Zell Says Commercial Real Estate Values Down 30%; Tribune Was a ‘Mistake’

By Greg Miles and Hui-yong Yu

April 15 (Bloomberg) -- Billionaire investor Sam Zell said commercial real estate values are down about 30 percent and that his purchase of Tribune Co. was a mistake.

“You’re going to see a lot of change of ownership in commercial real estate” as a result of the once optimistic forecasts, Zell said in a Bloomberg Television interview today.

Zell said he was “more than willing” to admit he made a mistake in buying Tribune, owner of the Chicago Tribune newspaper. The company’s bankruptcy filing helped stop the “bleeding,” he said.

Zell, 67, exited the U.S. office market at the peak in February 2007 by selling Equity Office Properties Trust to Blackstone Group LP for $39 billion including debt in the biggest leveraged buyout at the time. The sale earned Zell about $900 million. In December 2007, Zell and investors took private Tribune in a deal that gave the company $13 billion in debt.

The Blackstone transaction capped a tumultuous period for Zell after his 2001 purchase of Spieker Properties, then the biggest commercial landlord on the U.S. West Coast. He paid $7.2 billion just as California’s technology boom fizzled and cut Silicon Valley rents, causing Equity Office shares to lag behind other real estate investment trusts for the next four years.

Property Crisis

Hailed as a “genius” of real estate by Boston Properties Chairman Mortimer Zuckerman, Zell didn’t heed his own warnings that debt markets were dangerously awash in capital and moved ahead with a new takeover in a struggling industry.

Two years after the Blackstone deal, declining property values are again confronting landlords. Debt-laden developers are being forced to sell buildings and vacancy rates at U.S. offices, apartment buildings and retail centers have risen to their highest levels in at least four years. The Bloomberg Real Estate Investment Trust Index is down 57 percent during the past year.

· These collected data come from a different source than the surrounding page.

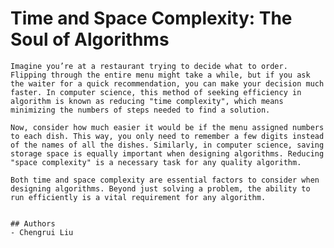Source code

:    # Time and Space Complexity: The Soul of Algorithms
    
    Imagine you’re at a restaurant trying to decide what to order. Flipping through the entire menu might take a while, but if you ask the waiter for a quick recommendation, you can make your decision much faster. In computer science, this method of seeking efficiency in algorithm is known as reducing "time complexity", which means minimizing the numbers of steps needed to find a solution. 

    Now, consider how much easier it would be if the menu assigned numbers to each dish. This way, you only need to remember a few digits instead of the names of all the dishes. Similarly, in computer science, saving storage space is equally important when designing algorithms. Reducing "space complexity" is a necessary task for any quality algorithm.

    Both time and space complexity are essential factors to consider when designing algorithms. Beyond just solving a problem, the ability to run efficiently is a vital requirement for any algorithm.


    ## Authors
    - Chengrui Liu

“It’s more likely the banks will either foreclose or come up with some kind of restructurings that will ultimately allow the properties to trade,” said Zell.

Zell said defaults on commercial real estate loans aren’t a problem because most debtors are current on payments.

“The problem is maturities, not carrying the real estate,” Zell said.

No Tribune Rescue

Zell said a merger of Tribune is unlikely in the current environment.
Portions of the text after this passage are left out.